2010 will be the 30th anniversary of the National Women’s History Project. When we began mobilizing the lobbying effort that resulted in President Carter issuing a Presidential Proclamation declaring the week of March 8, 1980 as the first National Women’s History Week, we had no idea what the future would bring. And then, in 1987, another of our successful lobbying efforts resulted in Congress expanding the week into a month, and March is now National Women’s History Month.
The overarching theme for 2010 and our 30th Anniversary celebration is Writing Women Back into History. It often seems that the history of women is written in invisible ink. Even when recognized in their own times, women are frequently left out of the history books. To honor our 2010 theme, we are highlighting pivotal themes from previous years. Each of these past themes recognizes a different aspect of women’s achievements, from ecology to art, and from sports to politics.
When we began our work in the early eighties, the topic of women’s history was limited to college curricula, and even there it languished. At that time, less than 3% of the content of teacher training textbooks mentioned the contributions of women and when included, women were usually written in as mere footnotes. Women of color and women in fields such as math, science, and art were completely omitted. This limited inclusion of women’s accomplishments deprived students of viable female role models.

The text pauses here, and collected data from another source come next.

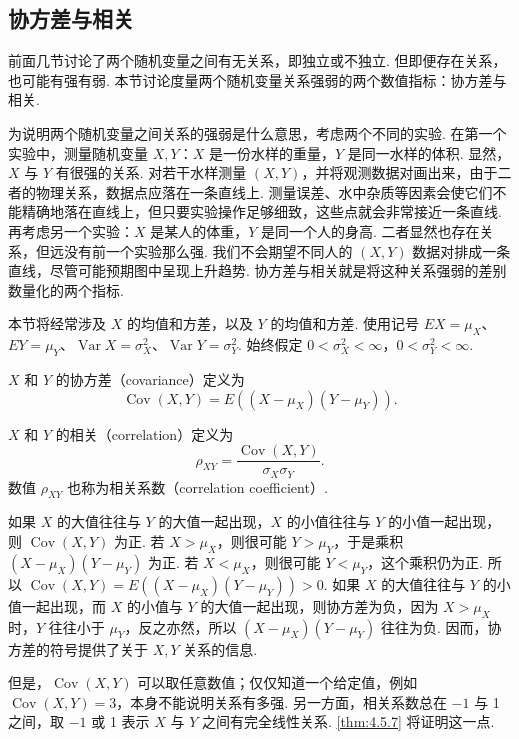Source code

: \subsection{协方差与相关}\label{sec:4.5}
前面几节讨论了两个随机变量之间有无关系，即独立或不独立. 但即便存在关系，也可能有强有弱. 本节讨论度量两个随机变量关系强弱的两个数值指标：协方差与相关.

为说明两个随机变量之间关系的强弱是什么意思，考虑两个不同的实验. 在第一个实验中，测量随机变量 $X,Y$：$X$ 是一份水样的重量，$Y$ 是同一水样的体积. 显然，$X$ 与 $Y$ 有很强的关系. 对若干水样测量 $(X,Y)$，并将观测数据对画出来，由于二者的物理关系，数据点应落在一条直线上. 测量误差、水中杂质等因素会使它们不能精确地落在直线上，但只要实验操作足够细致，这些点就会非常接近一条直线. 再考虑另一个实验：$X$ 是某人的体重，$Y$ 是同一个人的身高. 二者显然也存在关系，但远没有前一个实验那么强. 我们不会期望不同人的 $(X,Y)$ 数据对排成一条直线，尽管可能预期图中呈现上升趋势. 协方差与相关就是将这种关系强弱的差别数量化的两个指标.

本节将经常涉及 $X$ 的均值和方差，以及 $Y$ 的均值和方差. 使用记号 $EX=\mu_X$、$EY=\mu_Y$、$\operatorname{Var}X=\sigma_X^2$、$\operatorname{Var}Y=\sigma_Y^2$. 始终假定 $0<\sigma_X^2<\infty$，$0<\sigma_Y^2<\infty$.
\begin{definition}\label{def:4.5.1}
$X$ 和 $Y$ 的协方差（covariance）定义为
$$\operatorname{Cov}(X,Y)=E((X-\mu_X)(Y-\mu_Y)).$$
\end{definition}

\begin{definition}\label{def:4.5.2}
$X$ 和 $Y$ 的相关（correlation）定义为
$$\rho_{XY}=\frac{\operatorname{Cov}(X,Y)}{\sigma_X\sigma_Y}.$$
数值 $\rho_{XY}$ 也称为相关系数（correlation coefficient）.
\end{definition}
如果 $X$ 的大值往往与 $Y$ 的大值一起出现，$X$ 的小值往往与 $Y$ 的小值一起出现，则 $\operatorname{Cov}(X,Y)$ 为正. 若 $X>\mu_X$，则很可能 $Y>\mu_Y$，于是乘积 $(X-\mu_X)(Y-\mu_Y)$ 为正. 若 $X<\mu_X$，则很可能 $Y<\mu_Y$，这个乘积仍为正. 所以 $\operatorname{Cov}(X,Y)=E((X-\mu_X)(Y-\mu_Y))>0$. 如果 $X$ 的大值往往与 $Y$ 的小值一起出现，而 $X$ 的小值与 $Y$ 的大值一起出现，则协方差为负，因为 $X>\mu_X$ 时，$Y$ 往往小于 $\mu_Y$，反之亦然，所以 $(X-\mu_X)(Y-\mu_Y)$ 往往为负. 因而，协方差的符号提供了关于 $X,Y$ 关系的信息.

但是，$\operatorname{Cov}(X,Y)$ 可以取任意数值；仅仅知道一个给定值，例如 $\operatorname{Cov}(X,Y)=3$，本身不能说明关系有多强. 另一方面，相关系数总在 $-1$ 与 1 之间，取 $-1$ 或 1 表示 $X$ 与 $Y$ 之间有完全线性关系. \autoref{thm:4.5.7} 将证明这一点.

Today, when you search the Internet with the words “women’s +history + month,” you’ll find more than 40,500,000 citations. These extraordinary numbers give testimony to the tireless work of thousands of individuals, organizations, and institutions to write women back into history. Much of this work was made possible by the generous support of people like you.
We are inviting other women’s and educational organizations as well as women’s history performers, authors, historic sites, and museums, unions, military units, universities, and women’s history programs and parents, grandparents, and interested individuals to join us in recognizing the importance of women in history.
Now, more than ever, the work of this movement needs to continue and expand. Each new generation needs to draw information and inspiration from the last.